In light of the recent controversy surrounding the city’s Confederate monuments, members of the Green Party of New Orleans released a clear, concise stance on the “symbols of white supremacy.”
The party released a statement supporting the removal of New Orleans’ Confederate monuments last week just before the statue of Jerfferson Davis was removed overnight. While party members are working to revamp their statement in light of the state legislatures’s efforts to halt the removal, party officials wanted a clear, cohesive stance on the issue that’s caused protests, counter-protests and marches.
“You’re on the front lines when you fight these fights, and I would not want to see the Green party excluded from these struggles,” John Clark, Green member, said.
The statement praises Take Em Down NOLA, which works to “take down all symbols of white supremacy,” while acknowledging the historic value of the statues. Party members encourage the city to remove the monuments with care and place them somewhere with proper educational context for future students of history.
The city has committed to removing four Confederate monuments around the city. Two have already been removed – the Liberty White League obelisk and the bronze of Jefferson Davis – though the dates and times for removing P.G.T. Beauregard and Robert E. Lee are secret for “safety reasons,” city officials said.
There are several more Confederate-era monuments scattered throughout the city, including a bust of Brigadier General Albert Pike in Mid-City, as well as schools and institutions named after those involved in the Confederacy. Take Em Down NOLA is working to remove or rename all of those marked around the city, and the Greens are supporting those on the front lines.
“It was entirely appropriate for us to take a position,” said Lynne Serpe, party member. “It’s important for us to be supporting of those groups.”
Clark said he’s seen the fall of many historically-important buildings across the city, including the Carrollton Courthouse. Clark went to high school in the courthouse, which was recently purchased for $4.7 million by a Houston-based developer of senior living communities.
Those historical buildings are important to the culture and community of New Orleans, Clark said, though he doesn’t see as many people stand up for them in the same way.
“There’s been so much historical loss in this city,” he said. “And there’s certain people who only stand up for one thing: racist monuments.”
Proponents of the monuments cite their value to the history of the city and the country.
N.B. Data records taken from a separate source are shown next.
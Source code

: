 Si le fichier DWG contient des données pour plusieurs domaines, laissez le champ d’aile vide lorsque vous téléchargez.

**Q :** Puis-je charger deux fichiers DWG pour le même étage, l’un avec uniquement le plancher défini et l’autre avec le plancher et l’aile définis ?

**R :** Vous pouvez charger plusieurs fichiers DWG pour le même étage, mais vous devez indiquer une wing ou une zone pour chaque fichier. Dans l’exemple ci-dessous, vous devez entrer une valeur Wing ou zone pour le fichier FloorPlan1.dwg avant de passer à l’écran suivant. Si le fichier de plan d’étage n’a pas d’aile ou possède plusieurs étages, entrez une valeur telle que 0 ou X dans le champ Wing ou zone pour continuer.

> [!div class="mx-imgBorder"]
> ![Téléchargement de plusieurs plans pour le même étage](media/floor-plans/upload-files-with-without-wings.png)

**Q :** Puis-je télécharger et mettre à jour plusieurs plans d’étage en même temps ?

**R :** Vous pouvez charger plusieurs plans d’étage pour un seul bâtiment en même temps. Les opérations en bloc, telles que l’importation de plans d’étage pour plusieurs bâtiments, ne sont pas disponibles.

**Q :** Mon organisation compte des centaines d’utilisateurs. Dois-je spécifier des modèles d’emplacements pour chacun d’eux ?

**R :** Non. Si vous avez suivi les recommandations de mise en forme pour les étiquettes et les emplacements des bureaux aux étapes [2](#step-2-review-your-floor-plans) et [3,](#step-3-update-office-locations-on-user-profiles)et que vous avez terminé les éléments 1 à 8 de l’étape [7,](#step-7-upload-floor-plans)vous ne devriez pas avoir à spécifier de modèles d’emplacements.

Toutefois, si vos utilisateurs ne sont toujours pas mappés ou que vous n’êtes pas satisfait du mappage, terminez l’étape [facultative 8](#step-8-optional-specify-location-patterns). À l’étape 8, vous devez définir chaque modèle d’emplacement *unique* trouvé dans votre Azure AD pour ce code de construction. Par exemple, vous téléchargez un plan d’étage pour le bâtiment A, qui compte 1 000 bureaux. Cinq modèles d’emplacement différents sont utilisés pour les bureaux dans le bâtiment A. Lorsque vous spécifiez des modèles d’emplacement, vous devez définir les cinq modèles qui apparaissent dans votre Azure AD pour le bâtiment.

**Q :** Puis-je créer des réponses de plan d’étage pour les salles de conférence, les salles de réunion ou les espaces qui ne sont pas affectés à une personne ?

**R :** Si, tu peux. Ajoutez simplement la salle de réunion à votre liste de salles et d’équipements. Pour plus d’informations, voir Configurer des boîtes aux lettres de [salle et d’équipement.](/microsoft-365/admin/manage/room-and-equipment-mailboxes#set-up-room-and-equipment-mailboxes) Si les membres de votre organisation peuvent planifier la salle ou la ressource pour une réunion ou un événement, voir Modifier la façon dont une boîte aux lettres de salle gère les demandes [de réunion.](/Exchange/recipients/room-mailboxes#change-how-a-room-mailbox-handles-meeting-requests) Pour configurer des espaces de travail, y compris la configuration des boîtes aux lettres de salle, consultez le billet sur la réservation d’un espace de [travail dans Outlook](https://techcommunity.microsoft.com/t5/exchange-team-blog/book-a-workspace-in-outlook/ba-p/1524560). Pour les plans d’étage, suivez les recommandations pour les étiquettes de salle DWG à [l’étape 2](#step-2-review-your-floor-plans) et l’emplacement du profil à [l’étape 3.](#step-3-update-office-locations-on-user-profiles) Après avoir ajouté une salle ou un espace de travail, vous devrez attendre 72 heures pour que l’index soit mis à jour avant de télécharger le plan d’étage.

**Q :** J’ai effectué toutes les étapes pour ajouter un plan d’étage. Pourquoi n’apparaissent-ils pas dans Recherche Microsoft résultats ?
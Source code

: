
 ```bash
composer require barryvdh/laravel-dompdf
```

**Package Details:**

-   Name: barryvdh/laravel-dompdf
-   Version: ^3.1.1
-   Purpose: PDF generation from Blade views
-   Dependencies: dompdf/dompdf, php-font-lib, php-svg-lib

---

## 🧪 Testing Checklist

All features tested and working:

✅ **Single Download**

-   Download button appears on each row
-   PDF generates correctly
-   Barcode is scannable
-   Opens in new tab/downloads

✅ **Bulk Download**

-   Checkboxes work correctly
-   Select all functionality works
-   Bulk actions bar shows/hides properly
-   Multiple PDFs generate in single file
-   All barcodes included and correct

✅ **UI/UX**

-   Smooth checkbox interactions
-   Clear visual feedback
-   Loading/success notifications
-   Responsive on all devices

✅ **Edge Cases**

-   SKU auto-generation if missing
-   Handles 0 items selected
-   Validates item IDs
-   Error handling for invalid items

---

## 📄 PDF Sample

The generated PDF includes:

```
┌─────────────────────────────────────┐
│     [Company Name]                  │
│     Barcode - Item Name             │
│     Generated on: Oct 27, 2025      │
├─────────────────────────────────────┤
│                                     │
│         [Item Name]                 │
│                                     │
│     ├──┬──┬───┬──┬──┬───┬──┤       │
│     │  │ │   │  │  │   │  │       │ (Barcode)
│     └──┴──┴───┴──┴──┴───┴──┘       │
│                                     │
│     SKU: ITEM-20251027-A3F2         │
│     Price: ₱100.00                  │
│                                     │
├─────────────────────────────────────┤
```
About 50 monument supporters gathered around Jefferson Davis last week to protest its removal. There were more than 100 counter protesters gathered early Wednesday as the bronze statue was lifted from its base.
Monument supporters camped out in front of Davis for more than two weeks o show their support, and many said the monument wasn’t a racist symbol – merely a memorial of a leader. The Green party, however, disagrees.
“The Confederacy, after all, lost the war, and slavery was outlawed; the monuments were designed to say, ‘Yet still, we rule.’ They were designed to maintain and reproduce a harsh and rigid racial caste system,” the statement said.
Ryan Hargis, party member, said the party chose to create a statement because they are free from many of the larger parties’s ties; Greens don’t have to work to earn re-election in offices for now, so they can take clear positions on controversial issues. The biggest motivator, Hargis said, was one question: “Are we working toward building a moral society, or are we not?”
“We make a statement because we can,” he said. “We’re trying to be a party that’s different.”